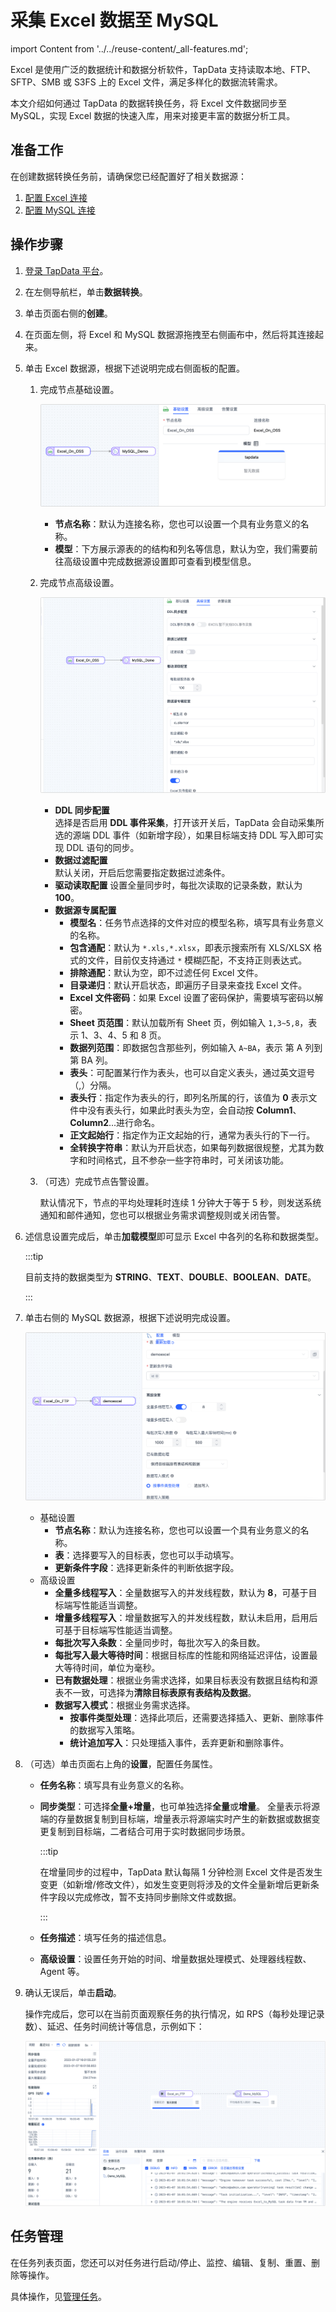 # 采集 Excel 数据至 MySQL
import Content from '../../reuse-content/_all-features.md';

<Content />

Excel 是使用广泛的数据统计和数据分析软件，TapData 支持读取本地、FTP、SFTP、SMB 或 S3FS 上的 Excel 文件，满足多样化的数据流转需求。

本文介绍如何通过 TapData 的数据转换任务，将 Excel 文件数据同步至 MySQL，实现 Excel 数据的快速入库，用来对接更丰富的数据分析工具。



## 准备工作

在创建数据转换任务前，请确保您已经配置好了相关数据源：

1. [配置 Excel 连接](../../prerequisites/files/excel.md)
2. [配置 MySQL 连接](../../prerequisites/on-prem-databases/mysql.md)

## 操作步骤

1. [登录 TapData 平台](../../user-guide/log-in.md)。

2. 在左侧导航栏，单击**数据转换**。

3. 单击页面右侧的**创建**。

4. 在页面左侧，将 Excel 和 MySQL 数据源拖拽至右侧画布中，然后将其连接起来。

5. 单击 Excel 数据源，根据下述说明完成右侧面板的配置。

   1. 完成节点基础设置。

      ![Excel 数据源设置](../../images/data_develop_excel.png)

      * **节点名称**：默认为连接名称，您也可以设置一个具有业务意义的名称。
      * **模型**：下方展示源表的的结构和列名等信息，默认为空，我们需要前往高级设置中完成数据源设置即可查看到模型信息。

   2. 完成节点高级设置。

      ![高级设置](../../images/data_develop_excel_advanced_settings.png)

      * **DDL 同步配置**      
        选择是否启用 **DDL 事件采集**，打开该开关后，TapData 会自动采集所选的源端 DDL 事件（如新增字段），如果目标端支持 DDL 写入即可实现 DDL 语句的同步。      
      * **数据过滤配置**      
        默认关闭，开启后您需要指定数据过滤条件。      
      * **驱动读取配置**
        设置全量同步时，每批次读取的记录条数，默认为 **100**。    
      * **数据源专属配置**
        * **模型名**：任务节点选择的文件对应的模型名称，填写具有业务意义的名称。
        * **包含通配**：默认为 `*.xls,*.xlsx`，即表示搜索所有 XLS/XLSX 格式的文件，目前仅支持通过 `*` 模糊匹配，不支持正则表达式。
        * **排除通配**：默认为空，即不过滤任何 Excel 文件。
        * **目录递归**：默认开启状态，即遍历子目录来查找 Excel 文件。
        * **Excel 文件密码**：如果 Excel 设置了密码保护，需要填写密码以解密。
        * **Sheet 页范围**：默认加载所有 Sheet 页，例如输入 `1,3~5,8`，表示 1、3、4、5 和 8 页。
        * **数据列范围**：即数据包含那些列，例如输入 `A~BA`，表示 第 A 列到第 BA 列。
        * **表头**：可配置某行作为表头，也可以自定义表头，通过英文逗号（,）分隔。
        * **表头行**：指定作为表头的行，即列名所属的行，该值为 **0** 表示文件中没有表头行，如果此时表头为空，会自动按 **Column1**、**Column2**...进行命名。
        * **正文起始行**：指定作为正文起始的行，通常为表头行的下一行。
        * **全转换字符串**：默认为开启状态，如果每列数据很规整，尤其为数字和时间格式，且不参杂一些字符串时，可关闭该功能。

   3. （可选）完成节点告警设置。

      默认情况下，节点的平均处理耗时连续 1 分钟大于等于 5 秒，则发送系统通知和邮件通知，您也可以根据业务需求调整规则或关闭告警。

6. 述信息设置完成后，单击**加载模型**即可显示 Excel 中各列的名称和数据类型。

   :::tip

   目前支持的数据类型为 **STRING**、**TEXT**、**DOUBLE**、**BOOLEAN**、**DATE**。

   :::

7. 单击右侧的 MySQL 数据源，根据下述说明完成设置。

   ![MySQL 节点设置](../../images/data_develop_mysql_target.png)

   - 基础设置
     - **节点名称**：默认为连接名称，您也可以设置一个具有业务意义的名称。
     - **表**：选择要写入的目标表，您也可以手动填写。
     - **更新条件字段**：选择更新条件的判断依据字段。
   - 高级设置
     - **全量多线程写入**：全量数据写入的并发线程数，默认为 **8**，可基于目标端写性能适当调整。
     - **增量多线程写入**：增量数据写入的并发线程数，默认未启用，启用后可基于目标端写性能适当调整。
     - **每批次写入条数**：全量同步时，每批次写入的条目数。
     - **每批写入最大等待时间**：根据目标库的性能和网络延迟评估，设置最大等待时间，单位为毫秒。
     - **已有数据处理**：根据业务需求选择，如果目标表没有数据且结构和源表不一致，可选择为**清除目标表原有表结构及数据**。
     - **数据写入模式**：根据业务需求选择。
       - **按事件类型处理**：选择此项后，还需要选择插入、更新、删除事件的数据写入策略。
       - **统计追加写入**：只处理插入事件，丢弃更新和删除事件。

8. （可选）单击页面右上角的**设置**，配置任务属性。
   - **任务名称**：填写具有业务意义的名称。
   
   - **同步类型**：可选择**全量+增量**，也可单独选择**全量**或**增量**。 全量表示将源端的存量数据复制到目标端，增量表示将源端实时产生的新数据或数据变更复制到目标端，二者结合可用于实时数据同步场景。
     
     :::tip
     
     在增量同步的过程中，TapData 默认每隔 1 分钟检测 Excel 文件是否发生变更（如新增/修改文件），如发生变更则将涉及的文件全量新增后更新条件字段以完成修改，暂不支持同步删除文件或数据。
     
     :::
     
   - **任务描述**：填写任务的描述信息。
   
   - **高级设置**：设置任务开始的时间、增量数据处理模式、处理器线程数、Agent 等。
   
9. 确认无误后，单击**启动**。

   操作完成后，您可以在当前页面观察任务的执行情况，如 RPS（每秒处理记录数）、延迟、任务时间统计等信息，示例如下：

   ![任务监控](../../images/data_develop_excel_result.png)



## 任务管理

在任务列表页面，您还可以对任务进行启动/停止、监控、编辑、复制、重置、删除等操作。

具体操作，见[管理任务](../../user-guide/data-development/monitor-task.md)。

====

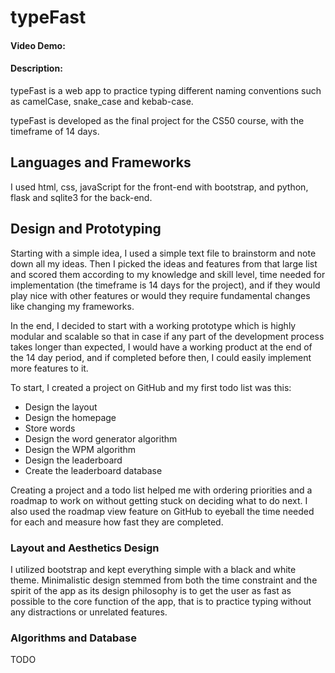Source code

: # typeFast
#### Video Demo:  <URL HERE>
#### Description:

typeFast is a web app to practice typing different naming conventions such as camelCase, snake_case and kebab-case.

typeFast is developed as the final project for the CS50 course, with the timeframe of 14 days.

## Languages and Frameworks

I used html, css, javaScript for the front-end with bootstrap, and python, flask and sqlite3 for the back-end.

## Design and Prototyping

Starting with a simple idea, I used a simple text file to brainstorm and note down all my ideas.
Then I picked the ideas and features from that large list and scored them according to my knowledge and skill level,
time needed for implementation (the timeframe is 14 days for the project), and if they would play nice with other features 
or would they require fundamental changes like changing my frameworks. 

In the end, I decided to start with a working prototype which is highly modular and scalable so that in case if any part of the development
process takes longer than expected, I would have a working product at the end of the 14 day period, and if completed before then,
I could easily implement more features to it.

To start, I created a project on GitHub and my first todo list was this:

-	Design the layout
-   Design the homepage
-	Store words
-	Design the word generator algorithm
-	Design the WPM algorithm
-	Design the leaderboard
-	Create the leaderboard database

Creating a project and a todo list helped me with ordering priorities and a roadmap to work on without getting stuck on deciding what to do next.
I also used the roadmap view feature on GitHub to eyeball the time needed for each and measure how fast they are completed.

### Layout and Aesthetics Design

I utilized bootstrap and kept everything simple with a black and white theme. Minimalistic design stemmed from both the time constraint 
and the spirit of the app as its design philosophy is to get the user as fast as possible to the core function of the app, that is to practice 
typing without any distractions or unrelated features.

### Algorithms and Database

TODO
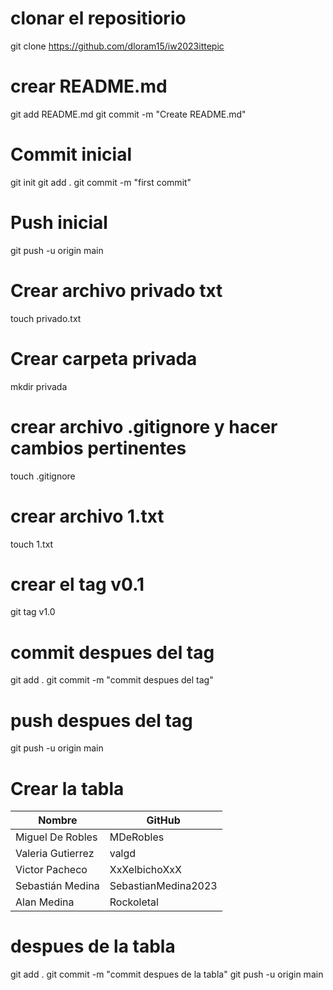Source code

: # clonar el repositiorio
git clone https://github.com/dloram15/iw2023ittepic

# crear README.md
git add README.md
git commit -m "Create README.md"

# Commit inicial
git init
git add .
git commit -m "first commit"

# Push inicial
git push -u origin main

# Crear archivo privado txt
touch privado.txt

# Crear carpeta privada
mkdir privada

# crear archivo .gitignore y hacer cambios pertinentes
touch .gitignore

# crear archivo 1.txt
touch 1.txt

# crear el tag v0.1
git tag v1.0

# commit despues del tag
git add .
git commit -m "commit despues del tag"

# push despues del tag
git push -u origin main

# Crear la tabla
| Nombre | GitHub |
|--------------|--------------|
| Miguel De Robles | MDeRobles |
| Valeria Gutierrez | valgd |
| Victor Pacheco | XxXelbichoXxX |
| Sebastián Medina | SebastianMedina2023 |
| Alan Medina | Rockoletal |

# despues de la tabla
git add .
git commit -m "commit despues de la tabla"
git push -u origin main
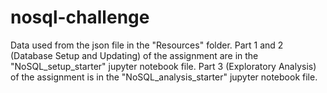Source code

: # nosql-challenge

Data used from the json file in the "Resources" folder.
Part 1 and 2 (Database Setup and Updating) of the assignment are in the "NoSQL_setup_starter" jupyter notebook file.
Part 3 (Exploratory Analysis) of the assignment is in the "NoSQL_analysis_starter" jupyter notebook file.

====

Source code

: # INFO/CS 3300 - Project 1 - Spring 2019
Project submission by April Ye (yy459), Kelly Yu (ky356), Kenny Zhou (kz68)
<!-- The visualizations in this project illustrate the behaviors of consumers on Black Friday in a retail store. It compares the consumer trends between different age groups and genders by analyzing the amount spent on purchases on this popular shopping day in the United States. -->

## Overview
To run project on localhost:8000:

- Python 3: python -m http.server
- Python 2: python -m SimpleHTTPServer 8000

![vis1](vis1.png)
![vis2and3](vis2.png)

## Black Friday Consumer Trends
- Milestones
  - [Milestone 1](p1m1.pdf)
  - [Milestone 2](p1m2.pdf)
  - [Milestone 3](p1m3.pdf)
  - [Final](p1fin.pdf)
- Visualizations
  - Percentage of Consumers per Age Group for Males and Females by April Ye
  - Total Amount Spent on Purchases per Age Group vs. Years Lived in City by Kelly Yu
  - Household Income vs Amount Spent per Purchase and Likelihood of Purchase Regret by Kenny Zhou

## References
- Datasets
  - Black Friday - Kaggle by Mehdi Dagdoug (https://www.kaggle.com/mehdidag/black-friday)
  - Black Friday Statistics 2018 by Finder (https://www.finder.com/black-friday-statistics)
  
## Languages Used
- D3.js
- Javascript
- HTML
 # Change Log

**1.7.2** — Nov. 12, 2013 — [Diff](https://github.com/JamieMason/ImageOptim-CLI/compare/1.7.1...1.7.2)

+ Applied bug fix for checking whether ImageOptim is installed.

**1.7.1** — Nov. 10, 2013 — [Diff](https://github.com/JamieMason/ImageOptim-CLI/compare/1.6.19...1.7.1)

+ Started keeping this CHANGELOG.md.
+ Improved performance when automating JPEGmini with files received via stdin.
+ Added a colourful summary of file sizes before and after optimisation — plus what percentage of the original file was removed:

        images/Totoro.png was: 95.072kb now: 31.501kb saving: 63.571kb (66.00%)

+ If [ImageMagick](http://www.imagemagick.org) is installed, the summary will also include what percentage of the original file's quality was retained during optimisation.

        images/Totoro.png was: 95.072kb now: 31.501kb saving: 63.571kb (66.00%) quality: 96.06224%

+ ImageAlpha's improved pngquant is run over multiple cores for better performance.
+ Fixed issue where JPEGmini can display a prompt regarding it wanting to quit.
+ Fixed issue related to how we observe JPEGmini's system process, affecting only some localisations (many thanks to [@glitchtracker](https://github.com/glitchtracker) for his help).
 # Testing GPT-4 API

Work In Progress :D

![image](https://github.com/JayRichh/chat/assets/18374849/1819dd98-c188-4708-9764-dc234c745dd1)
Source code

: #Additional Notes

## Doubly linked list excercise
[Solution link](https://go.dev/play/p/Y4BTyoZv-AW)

====

If a line in the records above holds the string "Kenny", copy it.

◆ SOLUTION FOR THIS EXERCISE:
Project submission by April Ye (yy459), Kelly Yu (ky356), Kenny Zhou (kz68)
  - Household Income vs Amount Spent per Purchase and Likelihood of Purchase Regret by Kenny Zhou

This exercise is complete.